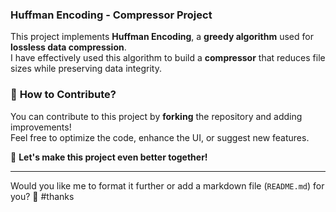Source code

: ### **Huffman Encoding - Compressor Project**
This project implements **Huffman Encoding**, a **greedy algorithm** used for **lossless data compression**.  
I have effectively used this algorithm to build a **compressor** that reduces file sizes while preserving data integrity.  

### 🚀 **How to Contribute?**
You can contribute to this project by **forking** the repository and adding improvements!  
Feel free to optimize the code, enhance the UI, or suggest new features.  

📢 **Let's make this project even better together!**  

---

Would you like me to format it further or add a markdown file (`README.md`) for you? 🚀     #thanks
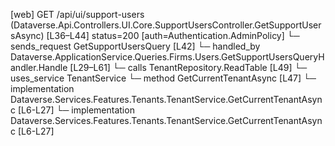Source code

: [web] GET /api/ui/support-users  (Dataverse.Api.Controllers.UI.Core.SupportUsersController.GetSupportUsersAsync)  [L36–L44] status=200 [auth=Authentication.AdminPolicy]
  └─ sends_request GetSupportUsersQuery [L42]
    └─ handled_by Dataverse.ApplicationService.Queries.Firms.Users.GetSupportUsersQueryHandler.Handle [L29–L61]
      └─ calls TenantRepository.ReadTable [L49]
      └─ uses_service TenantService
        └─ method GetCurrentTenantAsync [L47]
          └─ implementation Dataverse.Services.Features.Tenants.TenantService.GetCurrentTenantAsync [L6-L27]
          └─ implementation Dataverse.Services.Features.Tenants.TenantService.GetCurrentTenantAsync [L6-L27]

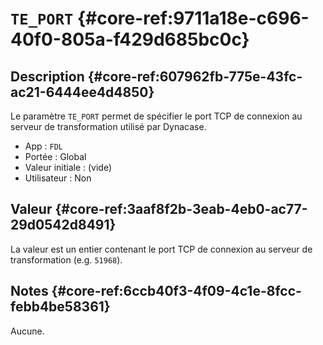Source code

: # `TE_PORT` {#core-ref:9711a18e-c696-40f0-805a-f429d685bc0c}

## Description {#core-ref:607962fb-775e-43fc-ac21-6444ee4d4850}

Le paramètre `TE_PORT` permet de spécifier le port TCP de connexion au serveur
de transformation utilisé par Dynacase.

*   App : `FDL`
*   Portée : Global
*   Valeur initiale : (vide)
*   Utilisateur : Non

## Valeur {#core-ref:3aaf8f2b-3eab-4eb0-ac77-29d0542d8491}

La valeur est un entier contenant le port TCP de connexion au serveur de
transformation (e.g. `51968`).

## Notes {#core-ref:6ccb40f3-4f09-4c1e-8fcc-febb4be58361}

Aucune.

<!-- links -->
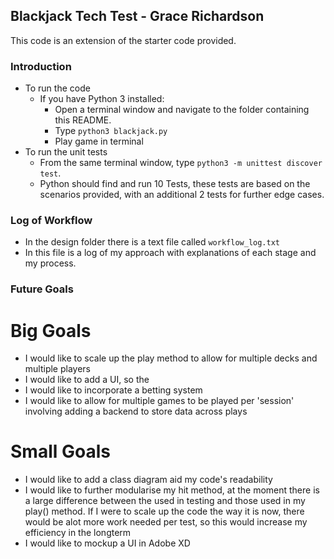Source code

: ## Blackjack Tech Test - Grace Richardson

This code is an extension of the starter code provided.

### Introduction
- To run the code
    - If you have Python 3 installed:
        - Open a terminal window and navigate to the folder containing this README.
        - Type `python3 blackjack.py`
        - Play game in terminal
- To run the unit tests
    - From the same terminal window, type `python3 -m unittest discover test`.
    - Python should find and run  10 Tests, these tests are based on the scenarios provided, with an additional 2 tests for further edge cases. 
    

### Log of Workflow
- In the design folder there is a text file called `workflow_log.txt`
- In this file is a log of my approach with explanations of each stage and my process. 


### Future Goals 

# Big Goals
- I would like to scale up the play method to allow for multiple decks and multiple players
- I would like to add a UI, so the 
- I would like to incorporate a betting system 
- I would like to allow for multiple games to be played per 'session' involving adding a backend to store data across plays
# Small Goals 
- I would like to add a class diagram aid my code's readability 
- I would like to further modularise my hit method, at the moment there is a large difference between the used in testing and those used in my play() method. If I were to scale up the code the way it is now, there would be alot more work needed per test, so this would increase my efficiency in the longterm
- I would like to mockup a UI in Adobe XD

* _AIM OF THE TASK_: Give back the entries verbatim but drop every picture.

* _RESPONSE FOR THIS EXERCISE_:
Source code

: ### **Huffman Encoding - Compressor Project**
This project implements **Huffman Encoding**, a **greedy algorithm** used for **lossless data compression**.  
I have effectively used this algorithm to build a **compressor** that reduces file sizes while preserving data integrity.  

### 🚀 **How to Contribute?**
You can contribute to this project by **forking** the repository and adding improvements!  
Feel free to optimize the code, enhance the UI, or suggest new features.  

📢 **Let's make this project even better together!**  

---

Would you like me to format it further or add a markdown file (`README.md`) for you? 🚀     #thanks
Source code

: [web] GET /api/ui/support-users  (Dataverse.Api.Controllers.UI.Core.SupportUsersController.GetSupportUsersAsync)  [L36–L44] status=200 [auth=Authentication.AdminPolicy]
  └─ sends_request GetSupportUsersQuery [L42]
    └─ handled_by Dataverse.ApplicationService.Queries.Firms.Users.GetSupportUsersQueryHandler.Handle [L29–L61]
      └─ calls TenantRepository.ReadTable [L49]
      └─ uses_service TenantService
        └─ method GetCurrentTenantAsync [L47]
          └─ implementation Dataverse.Services.Features.Tenants.TenantService.GetCurrentTenantAsync [L6-L27]
          └─ implementation Dataverse.Services.Features.Tenants.TenantService.GetCurrentTenantAsync [L6-L27]

Source code

: # `TE_PORT` {#core-ref:9711a18e-c696-40f0-805a-f429d685bc0c}

## Description {#core-ref:607962fb-775e-43fc-ac21-6444ee4d4850}

Le paramètre `TE_PORT` permet de spécifier le port TCP de connexion au serveur
de transformation utilisé par Dynacase.

*   App : `FDL`
*   Portée : Global
*   Valeur initiale : (vide)
*   Utilisateur : Non

## Valeur {#core-ref:3aaf8f2b-3eab-4eb0-ac77-29d0542d8491}

La valeur est un entier contenant le port TCP de connexion au serveur de
transformation (e.g. `51968`).

## Notes {#core-ref:6ccb40f3-4f09-4c1e-8fcc-febb4be58361}

Aucune.

<!-- links -->
Source code

: ## Blackjack Tech Test - Grace Richardson

This code is an extension of the starter code provided.

### Introduction
- To run the code
    - If you have Python 3 installed:
        - Open a terminal window and navigate to the folder containing this README.
        - Type `python3 blackjack.py`
        - Play game in terminal
- To run the unit tests
    - From the same terminal window, type `python3 -m unittest discover test`.
    - Python should find and run  10 Tests, these tests are based on the scenarios provided, with an additional 2 tests for further edge cases. 
    

### Log of Workflow
- In the design folder there is a text file called `workflow_log.txt`
- In this file is a log of my approach with explanations of each stage and my process. 


### Future Goals 

# Big Goals
- I would like to scale up the play method to allow for multiple decks and multiple players
- I would like to add a UI, so the 
- I would like to incorporate a betting system 
- I would like to allow for multiple games to be played per 'session' involving adding a backend to store data across plays
# Small Goals 
- I would like to add a class diagram aid my code's readability 
- I would like to further modularise my hit method, at the moment there is a large difference between the used in testing and those used in my play() method. If I were to scale up the code the way it is now, there would be alot more work needed per test, so this would increase my efficiency in the longterm
- I would like to mockup a UI in Adobe XD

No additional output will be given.